One of Queensland’s major building companies BA Murphy Constructions, has been put into liquidation just before Christmas, adding to a growing list of insolvent builders nationwide. The collapse came amidst the deepening concerns that the ongoing surge in material and labour costs will see more construction companies go under in the coming months.
The move, which followed the loss of its licences earlier the month for failing to pay subcontractors, has left millions of dollars worth of projects unfinished. It is estimated the company could owe up to AU$3 million (US$2.17 million).
In November, another prominent Queensland builder, the Privium group, was placed in voluntary administration with debts of more than AU$28 million (US$20.23 million ). The firm, having completed 600 projects in Queensland, NSW and Victoria, blamed the harsh operating condition induced by the pandemic for its failure.

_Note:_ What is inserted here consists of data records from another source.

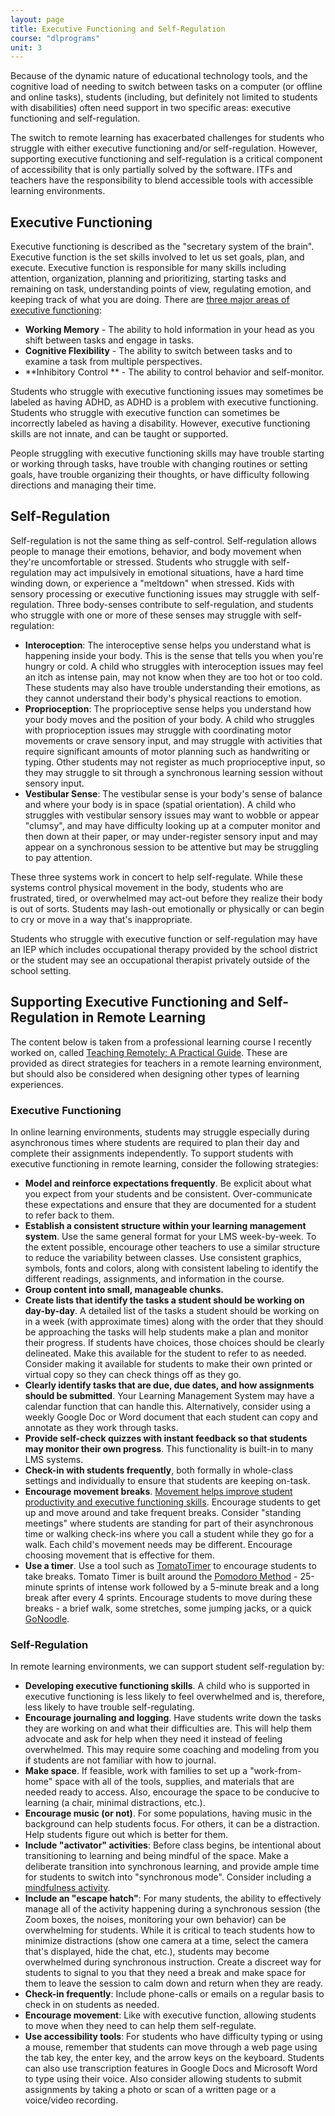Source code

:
 ```yaml
---
layout: page
title: Executive Functioning and Self-Regulation
course: "dlprograms"
unit: 3
---
```

Because of the dynamic nature of educational technology tools, and the cognitive load of needing to switch between tasks on a computer (or offline and online tasks), students (including, but definitely not limited to students with disabilities) often need support in two specific areas: executive functioning and self-regulation. 

The switch to remote learning has exacerbated challenges for students who struggle with either executive functioning and/or self-regulation. However, supporting executive functioning and self-regulation is a critical component of accessibility that is only partially solved by the software. ITFs and teachers have the responsibility to blend accessible tools with accessible learning environments.

## Executive Functioning
Executive functioning is described as the "secretary system of the brain". Executive function is the set skills involved to let us set goals, plan, and execute. Executive function is responsible for many skills including attention, organization, planning and prioritizing, starting tasks and remaining on task, understanding points of view, regulating emotion, and keeping track of what you are doing. There are [three major areas of executive functioning][1]:
* **Working Memory** - The ability to hold information in your head as you shift between tasks and engage in tasks.
* **Cognitive Flexibility** - The ability to switch between tasks and to examine a task from multiple perspectives.
* **Inhibitory Control ** - The ability to control behavior and self-monitor.

Students who struggle with executive functioning issues may sometimes be labeled as having ADHD, as ADHD is a problem with executive functioning. Students who struggle with executive function can sometimes be incorrectly labeled as having a disability. However, executive functioning skills are not innate, and can be taught or supported.

People struggling with executive functioning skills may have trouble starting or working through tasks, have trouble with changing routines or setting goals, have trouble organizing their thoughts, or have difficulty following directions and managing their time. 

## Self-Regulation
Self-regulation is not the same thing as self-control. Self-regulation allows people to manage their emotions, behavior, and body movement when they're uncomfortable or stressed. Students who struggle with self-regulation may act impulsively in emotional situations, have a hard time winding down, or experience a "meltdown" when stressed. Kids with sensory processing or executive functioning issues may struggle with self-regulation. Three body-senses contribute to self-regulation, and students who struggle with one or more of these senses may struggle with self-regulation:

* **Interoception**: The interoceptive sense helps you understand what is happening inside your body. This is the sense that tells you when you're hungry or cold. A child who struggles with interoception issues may feel an itch as intense pain, may not know when they are too hot or too cold. These students may also have trouble understanding their emotions, as they cannot understand their body's physical reactions to emotion.
* **Proprioception**: The proprioceptive sense helps you understand how your body moves and the position of your body. A child who struggles with proprioception issues may struggle with coordinating motor movements or crave sensory input, and may struggle with activities that require significant amounts of motor planning such as handwriting or typing. Other students may not register as much proprioceptive input, so they may struggle to sit through a synchronous learning session without sensory input.
* **Vestibular Sense**: The vestibular sense is your body's sense of balance and where your body is in space (spatial orientation). A child who struggles with vestibular sensory issues may want to wobble or appear "clumsy", and may have difficulty looking up at a computer monitor and then down at their paper, or may under-register sensory input and may appear on a synchronous session to be attentive but may be struggling to pay attention.

These three systems work in concert to help self-regulate. While these systems control physical movement in the body, students who are frustrated, tired, or overwhelmed may act-out before they realize their body is out of sorts. Students may lash-out emotionally or physically or can begin to cry or move in a way that's inappropriate.

Students who struggle with executive function or self-regulation may have an IEP which includes occupational therapy provided by the school district or the student may see an occupational therapist privately outside of the school setting. 

## Supporting Executive Functioning and Self-Regulation in Remote Learning
The content below is taken from a professional learning course I recently worked on, called [Teaching Remotely: A Practical Guide][2]. These are provided as direct strategies for teachers in a remote learning environment, but should also be considered when designing other types of learning experiences.

### Executive Functioning
In online learning environments, students may struggle especially during asynchronous times where students are required to plan their day and complete their assignments independently. To support students with executive functioning in remote learning, consider the following strategies:
* **Model and reinforce expectations frequently**. Be explicit about what you expect from your students and be consistent. Over-communicate these expectations and ensure that they are documented for a student to refer back to them.
* **Establish a consistent structure within your learning management system**. Use the same general format for your LMS week-by-week. To the extent possible, encourage other teachers to use a similar structure to reduce the variability between classes. Use consistent graphics, symbols, fonts and colors, along with consistent labeling to identify the different readings, assignments, and information in the course.
* **Group content into small, manageable chunks.**
* **Create lists that identify the tasks a student should be working on day-by-day**. A detailed list of the tasks a student should be working on in a week (with approximate times) along with the order that they should be approaching the tasks will help students make a plan and monitor their progress. If students have choices, those choices should be clearly delineated. Make this available for the student to refer to as needed. Consider making it available for students to make their own printed or virtual copy so they can check things off as they go.
* **Clearly identify tasks that are due, due dates, and how assignments should be submitted**. Your Learning Management System may have a calendar function that can handle this. Alternatively, consider using a weekly Google Doc or Word document that each student can copy and annotate as they work through tasks.
* **Provide self-check quizzes with instant feedback so that students may monitor their own progress**. This functionality is built-in to many LMS systems.
* **Check-in with students frequently**, both formally in whole-class settings and individually to ensure that students are keeping on-task.
* **Encourage movement breaks**. [Movement helps improve student productivity and executive functioning skills][3]. Encourage students to get up and move around and take frequent breaks. Consider "standing meetings" where students are standing for part of their asynchronous time or walking check-ins where you call a student while they go for a walk. Each child's movement needs may be different. Encourage choosing movement that is effective for them.
* **Use a timer**. Use a tool such as [TomatoTimer][4] to encourage students to take breaks. Tomato Timer is built around the [Pomodoro Method][5] - 25-minute sprints of intense work followed by a 5-minute break and a long break after every 4 sprints. Encourage students to move during these breaks - a brief walk, some stretches, some jumping jacks, or a quick [GoNoodle][6].

### Self-Regulation
In remote learning environments, we can support student self-regulation by:

* **Developing executive functioning skills**. A child who is supported in executive functioning is less likely to feel overwhelmed and is, therefore, less likely to have trouble self-regulating.
* **Encourage journaling and logging**. Have students write down the tasks they are working on and what their difficulties are. This will help them advocate and ask for help when they need it instead of feeling overwhelmed. This may require some coaching and modeling from you if students are not familiar with how to journal.
* **Make space**. If feasible, work with families to set up a "work-from-home" space with all of the tools, supplies, and materials that are needed ready to access. Also, encourage the space to be conducive to learning (a chair, minimal distractions, etc.).
* **Encourage music (or not)**. For some populations, having music in the background can help students focus. For others, it can be a distraction. Help students figure out which is better for them.
* **Include "activator" activities**: Before class begins, be intentional about transitioning to learning and being mindful of the space. Make a deliberate transition into synchronous learning, and provide ample time for students to switch into "synchronous mode". Consider including a [mindfulness activity][7].
* **Include an "escape hatch"**: For many students, the ability to effectively manage all of the activity happening during a synchronous session (the Zoom boxes, the noises, monitoring your own behavior) can be overwhelming for students. While it is critical to teach students how to minimize distractions (show one camera at a time, select the camera that's displayed, hide the chat, etc.), students may become overwhelmed during synchronous instruction. Create a discreet way for students to signal to you that they need a break and make space for them to leave the session to calm down and return when they are ready.
* **Check-in frequently**: Include phone-calls or emails on a regular basis to check in on students as needed.
* **Encourage movement**: Like with executive function, allowing students to move when they need to can help them self-regulate.
* **Use accessibility tools**: For students who have difficulty typing or using a mouse, remember that students can move through a web page using the tab key, the enter key, and the arrow keys on the keyboard. Students can also use transcription features in Google Docs and Microsoft Word to type using their voice. Also consider allowing students to submit assignments by taking a photo or scan of a written page or a voice/video recording.

[1]:	https://www.understood.org/en/learning-thinking-differences/child-learning-disabilities/executive-functioning-issues/what-is-executive-function
[2]:	https://place.fi.ncsu.edu/local/catalog/course.php?id=24
[3]:	https://www.ncbi.nlm.nih.gov/pmc/articles/PMC5447760/
[4]:	https://tomato-timer.com/
[5]:	https://lifehacker.com/productivity-101-a-primer-to-the-pomodoro-technique-1598992730
[6]:	https://www.gonoodle.com/
[7]:	https://www.understood.org/en/friends-feelings/empowering-your-child/self-awareness/mindfulness-kids-who-learn-think-differently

“The last six months have been very difficult in our industry with the continued supply and demand challenges, significant price increases and ongoing lockdowns in Victoria and NSW,” the company said in a letter to its shareholder.
The same month also saw Melbourne’s high-rise builder ABD Group and its subsidiary Marcus Group go into liquidation, leaving an estimated up to AU $80 million (US$57.79 million ) in outstanding debt.
In October, over ten builders in Melbourne were put into administration, including the luxury builder Built by Guild.
The boutique builder, which is behind some of Melbourne’s most prestigious houses and apartments, was plunged into substantial loss in 2020 due to material price increase and cost overrun, from which it did not recover.
The surge in new builds and renovations, combined with supply chain disruption and labour shortage induced by the pandemic, has created a “profitless boom ”in the industry, with many builders ending up losing money.
The scarcity of key trades also contribute to cost increases, with one in five respondents are now paying their carpenters over 26 percent more and all having to pay bricklayers more.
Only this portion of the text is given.